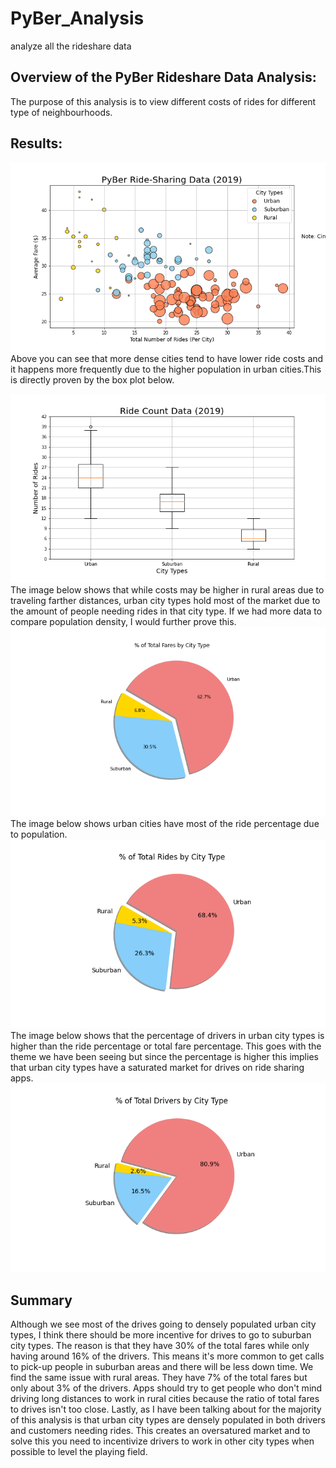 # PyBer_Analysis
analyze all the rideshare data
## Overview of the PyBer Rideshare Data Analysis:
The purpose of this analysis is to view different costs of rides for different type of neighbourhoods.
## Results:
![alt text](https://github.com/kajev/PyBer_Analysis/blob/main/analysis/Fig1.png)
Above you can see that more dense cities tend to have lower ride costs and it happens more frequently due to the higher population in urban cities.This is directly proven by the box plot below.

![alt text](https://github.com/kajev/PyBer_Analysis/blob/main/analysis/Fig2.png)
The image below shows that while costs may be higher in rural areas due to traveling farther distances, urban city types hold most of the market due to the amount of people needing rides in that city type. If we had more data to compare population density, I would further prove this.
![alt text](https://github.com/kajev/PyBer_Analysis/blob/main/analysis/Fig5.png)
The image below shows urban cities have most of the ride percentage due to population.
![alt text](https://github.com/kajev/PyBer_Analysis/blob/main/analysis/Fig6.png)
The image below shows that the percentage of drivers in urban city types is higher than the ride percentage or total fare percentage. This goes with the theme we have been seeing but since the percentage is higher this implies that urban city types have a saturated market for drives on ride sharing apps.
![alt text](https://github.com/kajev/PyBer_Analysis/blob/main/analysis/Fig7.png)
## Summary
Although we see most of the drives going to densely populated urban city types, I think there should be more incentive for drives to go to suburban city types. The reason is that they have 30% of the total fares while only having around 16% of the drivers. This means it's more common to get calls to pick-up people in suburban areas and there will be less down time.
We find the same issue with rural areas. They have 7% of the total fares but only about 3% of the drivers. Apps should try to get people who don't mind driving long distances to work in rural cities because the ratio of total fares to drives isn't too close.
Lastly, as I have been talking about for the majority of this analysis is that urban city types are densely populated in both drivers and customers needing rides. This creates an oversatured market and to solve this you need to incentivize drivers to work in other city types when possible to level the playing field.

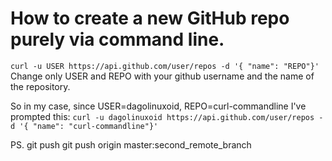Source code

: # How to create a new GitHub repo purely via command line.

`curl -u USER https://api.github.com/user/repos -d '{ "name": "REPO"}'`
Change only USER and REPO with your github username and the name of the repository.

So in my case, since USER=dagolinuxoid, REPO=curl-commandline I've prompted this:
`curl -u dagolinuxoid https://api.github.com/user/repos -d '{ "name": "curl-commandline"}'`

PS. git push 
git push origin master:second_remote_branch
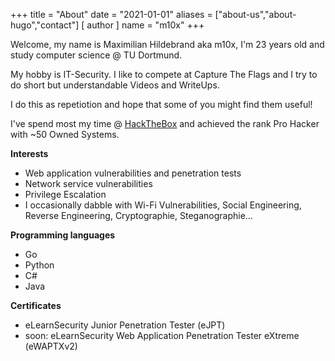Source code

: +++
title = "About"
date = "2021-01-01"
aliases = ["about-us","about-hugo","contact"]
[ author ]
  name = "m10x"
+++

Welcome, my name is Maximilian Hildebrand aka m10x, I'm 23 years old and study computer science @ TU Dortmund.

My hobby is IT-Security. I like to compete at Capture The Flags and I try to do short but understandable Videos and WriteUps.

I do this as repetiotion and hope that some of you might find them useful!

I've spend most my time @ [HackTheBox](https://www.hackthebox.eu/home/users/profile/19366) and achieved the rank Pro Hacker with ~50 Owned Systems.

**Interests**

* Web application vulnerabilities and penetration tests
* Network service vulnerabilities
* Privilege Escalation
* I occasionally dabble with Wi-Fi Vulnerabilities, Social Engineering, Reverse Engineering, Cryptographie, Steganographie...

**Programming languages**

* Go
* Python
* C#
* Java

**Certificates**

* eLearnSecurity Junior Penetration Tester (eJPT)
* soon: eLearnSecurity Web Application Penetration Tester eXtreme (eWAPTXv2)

==

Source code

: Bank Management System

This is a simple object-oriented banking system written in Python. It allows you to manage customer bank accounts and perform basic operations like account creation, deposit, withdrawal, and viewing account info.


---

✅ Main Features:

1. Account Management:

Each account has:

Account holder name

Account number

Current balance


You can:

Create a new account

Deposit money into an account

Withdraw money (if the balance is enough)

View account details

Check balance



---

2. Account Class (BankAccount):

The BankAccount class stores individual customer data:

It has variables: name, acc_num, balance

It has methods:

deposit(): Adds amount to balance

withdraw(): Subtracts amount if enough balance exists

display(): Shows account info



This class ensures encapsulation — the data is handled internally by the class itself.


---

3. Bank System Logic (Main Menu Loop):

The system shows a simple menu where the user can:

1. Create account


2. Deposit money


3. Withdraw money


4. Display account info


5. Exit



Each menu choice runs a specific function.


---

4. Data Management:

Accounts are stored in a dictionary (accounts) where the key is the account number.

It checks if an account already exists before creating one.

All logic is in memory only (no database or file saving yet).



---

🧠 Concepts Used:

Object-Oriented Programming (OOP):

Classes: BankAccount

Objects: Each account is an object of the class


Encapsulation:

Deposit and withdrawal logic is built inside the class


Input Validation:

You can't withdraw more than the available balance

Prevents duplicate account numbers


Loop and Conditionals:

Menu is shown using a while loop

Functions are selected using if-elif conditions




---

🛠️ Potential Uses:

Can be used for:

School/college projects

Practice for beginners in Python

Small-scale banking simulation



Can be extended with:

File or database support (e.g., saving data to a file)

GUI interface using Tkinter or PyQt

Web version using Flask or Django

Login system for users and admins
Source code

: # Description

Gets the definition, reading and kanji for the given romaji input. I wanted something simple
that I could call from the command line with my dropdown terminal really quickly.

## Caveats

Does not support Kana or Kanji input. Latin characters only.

* * *

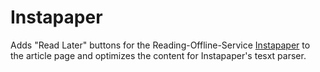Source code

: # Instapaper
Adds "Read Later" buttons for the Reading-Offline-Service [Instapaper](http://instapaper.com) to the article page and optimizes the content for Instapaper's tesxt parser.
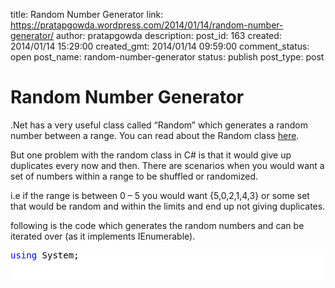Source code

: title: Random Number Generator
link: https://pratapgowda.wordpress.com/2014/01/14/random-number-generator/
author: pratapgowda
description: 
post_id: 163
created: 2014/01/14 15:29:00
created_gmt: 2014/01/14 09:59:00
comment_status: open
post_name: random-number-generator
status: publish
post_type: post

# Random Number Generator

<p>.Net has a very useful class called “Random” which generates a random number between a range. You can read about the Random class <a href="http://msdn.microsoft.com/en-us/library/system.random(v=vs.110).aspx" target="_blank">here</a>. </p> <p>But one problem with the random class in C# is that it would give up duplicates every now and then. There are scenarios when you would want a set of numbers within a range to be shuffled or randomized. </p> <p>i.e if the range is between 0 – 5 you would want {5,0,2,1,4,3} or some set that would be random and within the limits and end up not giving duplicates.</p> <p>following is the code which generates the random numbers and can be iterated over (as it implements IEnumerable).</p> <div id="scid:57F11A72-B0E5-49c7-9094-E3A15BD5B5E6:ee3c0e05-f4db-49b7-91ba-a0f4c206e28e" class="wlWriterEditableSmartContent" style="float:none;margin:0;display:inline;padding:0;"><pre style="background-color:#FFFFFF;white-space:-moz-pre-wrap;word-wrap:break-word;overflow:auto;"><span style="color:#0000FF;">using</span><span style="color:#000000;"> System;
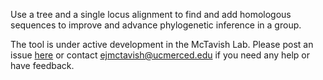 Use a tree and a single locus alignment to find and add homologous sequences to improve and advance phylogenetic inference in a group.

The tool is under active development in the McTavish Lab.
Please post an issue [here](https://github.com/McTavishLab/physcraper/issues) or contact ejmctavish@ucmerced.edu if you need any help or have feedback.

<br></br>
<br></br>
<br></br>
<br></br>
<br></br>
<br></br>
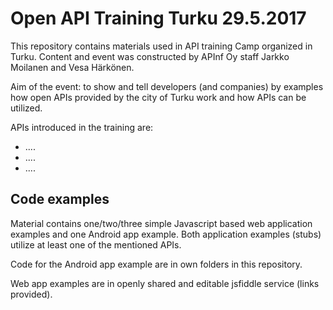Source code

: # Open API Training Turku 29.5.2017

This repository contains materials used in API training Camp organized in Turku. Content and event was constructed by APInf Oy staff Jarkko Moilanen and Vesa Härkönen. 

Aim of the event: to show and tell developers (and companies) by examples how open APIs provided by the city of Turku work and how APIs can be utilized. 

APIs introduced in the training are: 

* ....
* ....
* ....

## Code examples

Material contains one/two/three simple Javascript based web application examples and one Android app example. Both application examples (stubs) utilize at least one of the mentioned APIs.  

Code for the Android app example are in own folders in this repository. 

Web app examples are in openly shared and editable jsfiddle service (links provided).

▶ Work required
Would you copy, word for word, only the lines above from the one containing "We find the" through the one containing "Penetration Tester (eJPT)", both included, and please leave out the pictures?

▶ Written answer
We find the same issue with rural areas. They have 7% of the total fares but only about 3% of the drivers. Apps should try to get people who don't mind driving long distances to work in rural cities because the ratio of total fares to drives isn't too close.
Lastly, as I have been talking about for the majority of this analysis is that urban city types are densely populated in both drivers and customers needing rides. This creates an oversatured market and to solve this you need to incentivize drivers to work in other city types when possible to level the playing field.

Source code

: # How to create a new GitHub repo purely via command line.

`curl -u USER https://api.github.com/user/repos -d '{ "name": "REPO"}'`
Change only USER and REPO with your github username and the name of the repository.

So in my case, since USER=dagolinuxoid, REPO=curl-commandline I've prompted this:
`curl -u dagolinuxoid https://api.github.com/user/repos -d '{ "name": "curl-commandline"}'`

PS. git push 
git push origin master:second_remote_branch
Source code

: +++
title = "About"
date = "2021-01-01"
aliases = ["about-us","about-hugo","contact"]
[ author ]
  name = "m10x"
+++

Welcome, my name is Maximilian Hildebrand aka m10x, I'm 23 years old and study computer science @ TU Dortmund.

My hobby is IT-Security. I like to compete at Capture The Flags and I try to do short but understandable Videos and WriteUps.

I do this as repetiotion and hope that some of you might find them useful!

I've spend most my time @ [HackTheBox](https://www.hackthebox.eu/home/users/profile/19366) and achieved the rank Pro Hacker with ~50 Owned Systems.

**Interests**

* Web application vulnerabilities and penetration tests
* Network service vulnerabilities
* Privilege Escalation
* I occasionally dabble with Wi-Fi Vulnerabilities, Social Engineering, Reverse Engineering, Cryptographie, Steganographie...

**Programming languages**

* Go
* Python
* C#
* Java

**Certificates**

* eLearnSecurity Junior Penetration Tester (eJPT)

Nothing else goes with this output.